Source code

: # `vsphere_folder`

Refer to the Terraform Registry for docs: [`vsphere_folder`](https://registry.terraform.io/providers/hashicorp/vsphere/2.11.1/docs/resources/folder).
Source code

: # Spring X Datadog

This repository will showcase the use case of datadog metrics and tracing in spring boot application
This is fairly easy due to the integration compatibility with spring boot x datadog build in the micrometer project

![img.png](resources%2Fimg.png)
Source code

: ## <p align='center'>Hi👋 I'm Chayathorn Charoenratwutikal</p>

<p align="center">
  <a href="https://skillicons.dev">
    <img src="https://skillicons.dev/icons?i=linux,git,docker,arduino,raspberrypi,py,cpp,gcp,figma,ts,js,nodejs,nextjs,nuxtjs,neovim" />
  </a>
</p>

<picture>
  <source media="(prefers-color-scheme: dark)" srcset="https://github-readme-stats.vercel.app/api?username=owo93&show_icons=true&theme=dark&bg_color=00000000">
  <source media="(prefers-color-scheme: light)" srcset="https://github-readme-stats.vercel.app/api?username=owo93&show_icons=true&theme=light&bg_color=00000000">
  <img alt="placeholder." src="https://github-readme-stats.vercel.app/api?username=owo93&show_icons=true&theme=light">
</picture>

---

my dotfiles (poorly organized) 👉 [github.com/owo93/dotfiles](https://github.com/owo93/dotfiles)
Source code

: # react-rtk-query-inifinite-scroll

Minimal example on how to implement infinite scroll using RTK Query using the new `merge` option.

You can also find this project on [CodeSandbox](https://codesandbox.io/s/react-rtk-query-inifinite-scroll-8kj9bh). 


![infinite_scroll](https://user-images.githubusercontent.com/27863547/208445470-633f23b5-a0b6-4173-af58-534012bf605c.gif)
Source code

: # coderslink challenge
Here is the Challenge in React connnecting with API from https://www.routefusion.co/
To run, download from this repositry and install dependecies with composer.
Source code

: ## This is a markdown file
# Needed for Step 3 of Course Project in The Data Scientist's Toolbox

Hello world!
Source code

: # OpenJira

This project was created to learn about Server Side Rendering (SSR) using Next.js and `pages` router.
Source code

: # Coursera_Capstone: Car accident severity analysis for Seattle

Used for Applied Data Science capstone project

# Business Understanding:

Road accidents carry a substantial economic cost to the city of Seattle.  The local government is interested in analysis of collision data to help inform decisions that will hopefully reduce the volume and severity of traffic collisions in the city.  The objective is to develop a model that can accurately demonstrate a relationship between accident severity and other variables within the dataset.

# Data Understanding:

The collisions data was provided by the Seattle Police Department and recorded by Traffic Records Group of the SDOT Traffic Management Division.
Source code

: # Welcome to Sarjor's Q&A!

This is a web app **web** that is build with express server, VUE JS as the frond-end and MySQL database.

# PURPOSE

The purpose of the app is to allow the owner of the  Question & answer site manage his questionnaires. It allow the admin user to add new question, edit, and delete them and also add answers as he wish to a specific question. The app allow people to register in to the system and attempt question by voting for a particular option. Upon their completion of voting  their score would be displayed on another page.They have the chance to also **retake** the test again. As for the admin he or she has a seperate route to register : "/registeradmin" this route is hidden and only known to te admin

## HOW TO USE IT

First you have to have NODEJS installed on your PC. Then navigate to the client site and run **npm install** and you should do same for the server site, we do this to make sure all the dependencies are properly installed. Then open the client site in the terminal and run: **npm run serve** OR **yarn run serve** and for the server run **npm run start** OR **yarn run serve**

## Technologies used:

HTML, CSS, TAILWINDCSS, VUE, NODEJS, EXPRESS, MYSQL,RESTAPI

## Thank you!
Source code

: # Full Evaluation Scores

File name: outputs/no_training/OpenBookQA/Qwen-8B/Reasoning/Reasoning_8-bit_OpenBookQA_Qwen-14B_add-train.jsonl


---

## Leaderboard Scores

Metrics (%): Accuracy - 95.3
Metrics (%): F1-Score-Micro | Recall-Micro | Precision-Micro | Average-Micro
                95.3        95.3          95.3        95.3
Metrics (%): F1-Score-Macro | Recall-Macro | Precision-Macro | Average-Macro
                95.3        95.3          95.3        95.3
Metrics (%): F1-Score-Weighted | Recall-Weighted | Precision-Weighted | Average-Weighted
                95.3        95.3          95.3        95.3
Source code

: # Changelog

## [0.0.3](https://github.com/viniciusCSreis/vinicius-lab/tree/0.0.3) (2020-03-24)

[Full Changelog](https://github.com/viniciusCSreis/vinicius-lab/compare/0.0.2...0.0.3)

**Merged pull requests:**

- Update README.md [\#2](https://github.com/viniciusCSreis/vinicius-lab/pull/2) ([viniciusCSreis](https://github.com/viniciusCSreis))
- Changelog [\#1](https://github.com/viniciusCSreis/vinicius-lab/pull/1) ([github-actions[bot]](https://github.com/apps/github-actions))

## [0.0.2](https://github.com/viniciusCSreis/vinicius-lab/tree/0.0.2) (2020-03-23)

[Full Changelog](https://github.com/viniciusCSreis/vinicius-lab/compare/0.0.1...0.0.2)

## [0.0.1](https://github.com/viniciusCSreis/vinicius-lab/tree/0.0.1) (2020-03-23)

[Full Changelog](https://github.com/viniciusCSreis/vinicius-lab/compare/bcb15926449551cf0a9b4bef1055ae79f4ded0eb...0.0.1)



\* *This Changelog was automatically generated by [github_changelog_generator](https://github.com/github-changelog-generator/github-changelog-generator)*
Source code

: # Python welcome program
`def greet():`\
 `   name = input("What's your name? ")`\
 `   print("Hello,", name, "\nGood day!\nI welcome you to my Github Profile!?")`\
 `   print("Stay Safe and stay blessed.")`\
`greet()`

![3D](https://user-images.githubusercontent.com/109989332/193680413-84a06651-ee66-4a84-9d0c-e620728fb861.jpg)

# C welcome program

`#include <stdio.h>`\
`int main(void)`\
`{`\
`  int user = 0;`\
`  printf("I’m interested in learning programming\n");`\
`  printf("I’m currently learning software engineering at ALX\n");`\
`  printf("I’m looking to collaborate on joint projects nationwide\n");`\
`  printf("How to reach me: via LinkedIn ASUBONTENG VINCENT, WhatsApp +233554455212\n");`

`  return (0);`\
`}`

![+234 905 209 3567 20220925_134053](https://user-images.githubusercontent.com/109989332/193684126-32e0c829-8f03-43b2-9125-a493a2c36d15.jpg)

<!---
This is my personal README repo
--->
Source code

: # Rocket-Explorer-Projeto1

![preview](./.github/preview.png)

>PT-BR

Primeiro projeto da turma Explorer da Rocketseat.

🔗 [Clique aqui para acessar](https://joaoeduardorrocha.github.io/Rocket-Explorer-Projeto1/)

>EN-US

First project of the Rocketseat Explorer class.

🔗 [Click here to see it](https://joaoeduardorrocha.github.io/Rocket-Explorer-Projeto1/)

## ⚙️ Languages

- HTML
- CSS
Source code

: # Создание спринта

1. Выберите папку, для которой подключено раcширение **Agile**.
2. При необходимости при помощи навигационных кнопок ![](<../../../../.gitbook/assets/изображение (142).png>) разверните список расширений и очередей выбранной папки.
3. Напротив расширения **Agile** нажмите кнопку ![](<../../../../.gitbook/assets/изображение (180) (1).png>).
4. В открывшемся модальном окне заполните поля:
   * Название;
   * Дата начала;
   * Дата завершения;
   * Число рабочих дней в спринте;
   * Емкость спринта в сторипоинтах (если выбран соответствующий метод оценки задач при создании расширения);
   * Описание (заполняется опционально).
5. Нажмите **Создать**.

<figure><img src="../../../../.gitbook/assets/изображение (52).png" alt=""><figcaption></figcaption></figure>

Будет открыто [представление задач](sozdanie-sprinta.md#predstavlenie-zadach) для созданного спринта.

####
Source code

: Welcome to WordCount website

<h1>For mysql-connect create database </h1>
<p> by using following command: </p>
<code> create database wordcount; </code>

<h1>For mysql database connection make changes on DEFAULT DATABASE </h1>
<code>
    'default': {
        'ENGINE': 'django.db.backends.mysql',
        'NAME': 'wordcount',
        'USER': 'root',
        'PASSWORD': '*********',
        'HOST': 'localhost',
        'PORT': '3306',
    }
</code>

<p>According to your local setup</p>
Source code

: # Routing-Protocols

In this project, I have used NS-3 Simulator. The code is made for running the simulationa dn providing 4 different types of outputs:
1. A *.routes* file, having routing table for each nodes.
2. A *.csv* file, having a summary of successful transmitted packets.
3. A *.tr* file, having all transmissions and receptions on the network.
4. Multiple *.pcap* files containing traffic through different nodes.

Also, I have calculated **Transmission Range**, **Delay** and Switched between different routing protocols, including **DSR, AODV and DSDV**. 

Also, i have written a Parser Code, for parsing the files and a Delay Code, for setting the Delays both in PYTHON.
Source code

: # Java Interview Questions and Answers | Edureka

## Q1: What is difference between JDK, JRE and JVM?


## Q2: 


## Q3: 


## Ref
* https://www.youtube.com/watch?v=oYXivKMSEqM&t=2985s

○ ○ ○ ○ ○ ○ ○

WORK REQUIRED:
State how many lines of the listing include "inifinite", and write nothing else.

ANSWER SPACE:
2